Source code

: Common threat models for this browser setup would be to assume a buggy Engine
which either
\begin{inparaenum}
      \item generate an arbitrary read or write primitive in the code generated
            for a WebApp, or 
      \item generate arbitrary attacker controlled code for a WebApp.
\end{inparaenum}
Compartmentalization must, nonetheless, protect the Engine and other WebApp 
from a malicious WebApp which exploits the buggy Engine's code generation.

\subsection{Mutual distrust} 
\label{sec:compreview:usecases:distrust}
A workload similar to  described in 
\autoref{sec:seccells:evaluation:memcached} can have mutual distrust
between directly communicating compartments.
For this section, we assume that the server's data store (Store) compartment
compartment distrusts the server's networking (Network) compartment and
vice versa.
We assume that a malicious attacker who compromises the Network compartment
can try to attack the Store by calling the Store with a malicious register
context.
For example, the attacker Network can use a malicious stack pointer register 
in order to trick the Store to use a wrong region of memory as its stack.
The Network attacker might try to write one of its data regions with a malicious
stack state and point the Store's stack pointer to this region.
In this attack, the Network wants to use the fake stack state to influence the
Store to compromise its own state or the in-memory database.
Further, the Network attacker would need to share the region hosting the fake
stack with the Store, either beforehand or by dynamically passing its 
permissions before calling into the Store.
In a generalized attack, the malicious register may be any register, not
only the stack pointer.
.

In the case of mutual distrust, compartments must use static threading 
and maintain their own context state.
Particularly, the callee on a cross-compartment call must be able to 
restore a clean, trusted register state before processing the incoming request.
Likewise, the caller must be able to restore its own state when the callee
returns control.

#####

All lines from the one that holds "Particularly, the callee" through the end of the material, both ends included, should be restated exactly.

Particularly, the callee on a cross-compartment call must be able to 
restore a clean, trusted register state before processing the incoming request.
Likewise, the caller must be able to restore its own state when the callee
returns control.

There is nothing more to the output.